Last year, the economist published her own paper on youth mental health and its interactions with digital activity. Rather than simple access to broadband, that work examines the rollout of ultra-high-speed fiber optics that have increasingly replaced slower forms of broadband in her native Spain. Like Churchill, she and her collaborators concluded that the acceleration of internet connectivity led to more “addictive” internet usage; additionally, however, she combined that data with hospital records, finding that fiber deployment contributed to a documented jump in mental health diagnoses and suicide attempts.
Arenas-Arroyo argued that the body of research around the topic has become too large for education leaders and the political class to ignore.
“A growing body of causal evidence, including my findings, shows that as internet access becomes faster and more ubiquitous, its potential risks to adolescent mental health may intensify,” she observed. “This shifts the policy debate away from whether there is a problem and toward how to mitigate its negative effects.”

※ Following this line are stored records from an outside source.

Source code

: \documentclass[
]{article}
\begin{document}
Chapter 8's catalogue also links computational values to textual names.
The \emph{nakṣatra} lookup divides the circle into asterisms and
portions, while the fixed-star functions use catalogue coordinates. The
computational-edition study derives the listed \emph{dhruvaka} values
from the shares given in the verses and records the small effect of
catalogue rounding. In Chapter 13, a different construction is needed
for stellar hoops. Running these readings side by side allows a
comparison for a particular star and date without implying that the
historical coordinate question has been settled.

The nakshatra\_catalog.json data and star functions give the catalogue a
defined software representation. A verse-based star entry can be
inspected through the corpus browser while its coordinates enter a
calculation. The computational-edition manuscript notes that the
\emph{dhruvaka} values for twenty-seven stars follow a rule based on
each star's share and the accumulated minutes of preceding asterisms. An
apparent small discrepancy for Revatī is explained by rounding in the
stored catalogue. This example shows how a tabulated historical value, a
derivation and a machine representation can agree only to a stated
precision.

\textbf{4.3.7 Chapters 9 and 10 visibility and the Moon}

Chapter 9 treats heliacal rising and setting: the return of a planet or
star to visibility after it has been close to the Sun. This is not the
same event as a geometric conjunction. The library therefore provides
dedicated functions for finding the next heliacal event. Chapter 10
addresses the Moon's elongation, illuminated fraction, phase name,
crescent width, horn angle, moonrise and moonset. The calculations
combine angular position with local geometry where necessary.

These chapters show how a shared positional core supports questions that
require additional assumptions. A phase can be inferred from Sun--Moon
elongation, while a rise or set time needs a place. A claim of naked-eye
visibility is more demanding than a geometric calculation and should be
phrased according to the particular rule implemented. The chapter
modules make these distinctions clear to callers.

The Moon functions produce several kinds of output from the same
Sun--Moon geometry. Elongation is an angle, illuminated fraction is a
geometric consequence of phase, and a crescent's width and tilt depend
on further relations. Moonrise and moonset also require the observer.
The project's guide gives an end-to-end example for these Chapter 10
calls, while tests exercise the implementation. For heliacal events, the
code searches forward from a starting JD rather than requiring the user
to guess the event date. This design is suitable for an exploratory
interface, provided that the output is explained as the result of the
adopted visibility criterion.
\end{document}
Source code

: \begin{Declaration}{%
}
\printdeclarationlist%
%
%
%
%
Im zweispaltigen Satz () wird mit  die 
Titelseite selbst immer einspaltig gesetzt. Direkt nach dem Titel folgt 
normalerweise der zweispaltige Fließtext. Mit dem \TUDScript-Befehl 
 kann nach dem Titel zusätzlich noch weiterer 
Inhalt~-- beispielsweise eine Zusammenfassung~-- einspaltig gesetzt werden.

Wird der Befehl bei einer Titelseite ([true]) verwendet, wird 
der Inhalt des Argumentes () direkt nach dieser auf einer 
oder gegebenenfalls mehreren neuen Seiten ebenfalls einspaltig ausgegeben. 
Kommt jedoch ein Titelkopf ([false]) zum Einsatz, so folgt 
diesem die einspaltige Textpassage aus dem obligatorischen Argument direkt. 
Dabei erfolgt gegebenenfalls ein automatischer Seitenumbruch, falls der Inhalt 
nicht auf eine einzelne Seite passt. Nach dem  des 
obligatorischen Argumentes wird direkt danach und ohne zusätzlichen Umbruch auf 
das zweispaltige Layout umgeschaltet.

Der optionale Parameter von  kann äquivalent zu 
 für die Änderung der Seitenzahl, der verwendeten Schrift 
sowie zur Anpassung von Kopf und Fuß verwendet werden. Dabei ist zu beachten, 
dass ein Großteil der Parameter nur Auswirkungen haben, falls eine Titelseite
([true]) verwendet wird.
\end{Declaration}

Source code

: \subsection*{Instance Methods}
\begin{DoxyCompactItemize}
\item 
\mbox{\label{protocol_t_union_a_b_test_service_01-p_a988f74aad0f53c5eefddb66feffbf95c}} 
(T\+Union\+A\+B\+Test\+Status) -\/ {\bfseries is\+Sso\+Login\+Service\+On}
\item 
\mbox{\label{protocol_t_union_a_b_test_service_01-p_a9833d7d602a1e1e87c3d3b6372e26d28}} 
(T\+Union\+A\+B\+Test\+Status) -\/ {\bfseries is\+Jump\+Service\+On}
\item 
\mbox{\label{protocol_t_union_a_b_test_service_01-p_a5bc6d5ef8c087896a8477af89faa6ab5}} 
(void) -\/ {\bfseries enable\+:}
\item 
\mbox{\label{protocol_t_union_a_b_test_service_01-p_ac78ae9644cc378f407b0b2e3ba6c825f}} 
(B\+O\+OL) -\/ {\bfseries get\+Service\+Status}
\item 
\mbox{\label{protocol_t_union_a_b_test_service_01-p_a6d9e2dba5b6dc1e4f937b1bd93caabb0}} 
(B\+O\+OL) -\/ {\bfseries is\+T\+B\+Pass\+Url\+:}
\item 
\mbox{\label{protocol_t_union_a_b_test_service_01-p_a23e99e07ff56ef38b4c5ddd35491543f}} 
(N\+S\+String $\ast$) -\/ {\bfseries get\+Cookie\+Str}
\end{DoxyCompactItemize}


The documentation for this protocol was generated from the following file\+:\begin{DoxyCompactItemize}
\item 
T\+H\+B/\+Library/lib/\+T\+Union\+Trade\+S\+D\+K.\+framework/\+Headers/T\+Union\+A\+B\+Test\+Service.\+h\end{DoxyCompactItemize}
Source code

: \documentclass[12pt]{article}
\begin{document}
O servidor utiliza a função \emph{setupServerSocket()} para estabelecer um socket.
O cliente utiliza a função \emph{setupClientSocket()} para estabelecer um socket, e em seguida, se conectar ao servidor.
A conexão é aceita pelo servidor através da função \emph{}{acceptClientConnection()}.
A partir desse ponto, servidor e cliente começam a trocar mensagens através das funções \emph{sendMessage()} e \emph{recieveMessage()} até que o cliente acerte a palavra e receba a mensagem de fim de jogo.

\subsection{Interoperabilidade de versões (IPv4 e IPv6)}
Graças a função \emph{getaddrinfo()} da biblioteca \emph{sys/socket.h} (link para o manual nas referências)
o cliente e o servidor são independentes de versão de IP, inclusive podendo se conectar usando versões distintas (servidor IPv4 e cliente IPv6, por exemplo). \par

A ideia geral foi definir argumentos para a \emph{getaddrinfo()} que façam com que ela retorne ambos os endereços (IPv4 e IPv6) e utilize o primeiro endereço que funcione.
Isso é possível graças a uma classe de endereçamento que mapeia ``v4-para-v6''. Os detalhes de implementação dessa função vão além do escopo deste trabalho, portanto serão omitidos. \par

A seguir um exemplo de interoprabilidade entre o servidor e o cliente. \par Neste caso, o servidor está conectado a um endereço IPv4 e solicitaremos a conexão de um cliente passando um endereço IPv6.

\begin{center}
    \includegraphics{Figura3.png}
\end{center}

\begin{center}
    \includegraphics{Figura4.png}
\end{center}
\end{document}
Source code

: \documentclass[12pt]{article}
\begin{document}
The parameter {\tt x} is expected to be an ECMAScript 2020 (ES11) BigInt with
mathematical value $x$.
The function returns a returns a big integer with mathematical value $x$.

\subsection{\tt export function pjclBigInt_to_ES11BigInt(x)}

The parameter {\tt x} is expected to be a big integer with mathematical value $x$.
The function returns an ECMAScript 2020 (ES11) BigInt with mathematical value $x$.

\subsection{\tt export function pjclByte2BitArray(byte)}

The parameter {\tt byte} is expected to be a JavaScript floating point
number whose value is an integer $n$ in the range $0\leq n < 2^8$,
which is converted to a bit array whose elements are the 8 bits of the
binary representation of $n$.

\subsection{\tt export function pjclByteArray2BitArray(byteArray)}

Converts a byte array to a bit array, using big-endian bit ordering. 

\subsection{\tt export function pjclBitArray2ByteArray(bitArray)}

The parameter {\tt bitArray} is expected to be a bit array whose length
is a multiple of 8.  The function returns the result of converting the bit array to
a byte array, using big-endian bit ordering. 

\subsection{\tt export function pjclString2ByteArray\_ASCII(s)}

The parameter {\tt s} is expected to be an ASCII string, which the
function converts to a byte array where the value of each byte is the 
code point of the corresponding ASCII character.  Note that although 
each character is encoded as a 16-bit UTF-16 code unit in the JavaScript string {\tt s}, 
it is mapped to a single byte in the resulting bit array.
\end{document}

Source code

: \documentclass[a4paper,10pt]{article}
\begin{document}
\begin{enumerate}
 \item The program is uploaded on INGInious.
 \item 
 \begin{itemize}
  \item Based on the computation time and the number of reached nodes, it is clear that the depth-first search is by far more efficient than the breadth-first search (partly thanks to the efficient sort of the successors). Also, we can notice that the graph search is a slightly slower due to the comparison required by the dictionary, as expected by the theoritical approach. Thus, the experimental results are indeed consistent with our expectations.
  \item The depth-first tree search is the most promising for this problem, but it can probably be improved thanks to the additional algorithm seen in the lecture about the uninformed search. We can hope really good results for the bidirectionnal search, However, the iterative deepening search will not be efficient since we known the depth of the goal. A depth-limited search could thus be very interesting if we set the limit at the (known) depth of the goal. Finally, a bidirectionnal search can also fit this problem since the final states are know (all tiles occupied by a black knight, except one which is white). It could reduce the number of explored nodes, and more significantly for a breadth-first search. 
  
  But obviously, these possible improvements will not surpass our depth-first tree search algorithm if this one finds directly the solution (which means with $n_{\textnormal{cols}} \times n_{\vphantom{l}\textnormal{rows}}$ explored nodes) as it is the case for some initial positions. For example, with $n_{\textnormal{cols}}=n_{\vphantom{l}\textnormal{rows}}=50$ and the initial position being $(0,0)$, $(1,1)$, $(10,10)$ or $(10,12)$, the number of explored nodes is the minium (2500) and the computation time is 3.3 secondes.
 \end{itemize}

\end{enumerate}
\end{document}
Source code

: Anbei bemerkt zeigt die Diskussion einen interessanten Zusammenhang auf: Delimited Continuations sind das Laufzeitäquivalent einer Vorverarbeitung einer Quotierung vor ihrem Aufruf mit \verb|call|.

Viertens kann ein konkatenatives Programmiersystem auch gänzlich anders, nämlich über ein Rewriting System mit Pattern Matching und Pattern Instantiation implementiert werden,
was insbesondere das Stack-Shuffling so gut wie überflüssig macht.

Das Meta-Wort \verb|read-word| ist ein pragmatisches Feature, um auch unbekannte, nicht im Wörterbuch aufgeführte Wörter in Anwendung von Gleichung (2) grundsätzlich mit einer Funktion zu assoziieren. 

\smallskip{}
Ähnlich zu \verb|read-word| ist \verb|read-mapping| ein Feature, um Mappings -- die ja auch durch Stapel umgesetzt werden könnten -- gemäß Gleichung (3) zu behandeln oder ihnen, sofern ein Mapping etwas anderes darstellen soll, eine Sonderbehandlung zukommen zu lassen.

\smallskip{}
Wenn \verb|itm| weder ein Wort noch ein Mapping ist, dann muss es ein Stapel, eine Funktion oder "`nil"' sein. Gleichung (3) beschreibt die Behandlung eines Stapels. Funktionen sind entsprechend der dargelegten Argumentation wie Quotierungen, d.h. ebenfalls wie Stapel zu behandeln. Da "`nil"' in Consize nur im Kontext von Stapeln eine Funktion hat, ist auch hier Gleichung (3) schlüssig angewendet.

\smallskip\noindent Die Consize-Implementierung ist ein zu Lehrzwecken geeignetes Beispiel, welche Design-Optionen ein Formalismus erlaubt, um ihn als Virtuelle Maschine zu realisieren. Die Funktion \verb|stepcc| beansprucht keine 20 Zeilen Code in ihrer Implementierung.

Study: 98% of Teens Attend Schools Limiting Cellphones, but Most Still Use Them
Policy changes across multiple countries have already begun to alter the way that students interact with the internet. A survey released last month by the University of Southern California found that 98 percent of America’s K–12 students attend a school with some form of limitation on cell phone use, with over three-quarters of teenaged respondents saying they supported the restrictions.
Even blunter tools have been embraced internationally, with Australia making news last year by banning all use of social media for children under 16. On Tuesday, Spain became the first European country to do the same, with the country’s prime minister decrying social media as “a failed state.”
Churchill conceded that it would be impossible, and probably undesirable, for countries across the West to attempt to push back the adoption of broadband. But with the research consensus around the potential downsides of the technology growing louder, he added, governments will likely find themselves charged with the task of addressing them.
“Our work is built on national estimates of adolescents across the entire United States — and yes, our results line up with a lot of the other results that existed,” he said. “That should increase our confidence in making policy recommendations based on these findings.”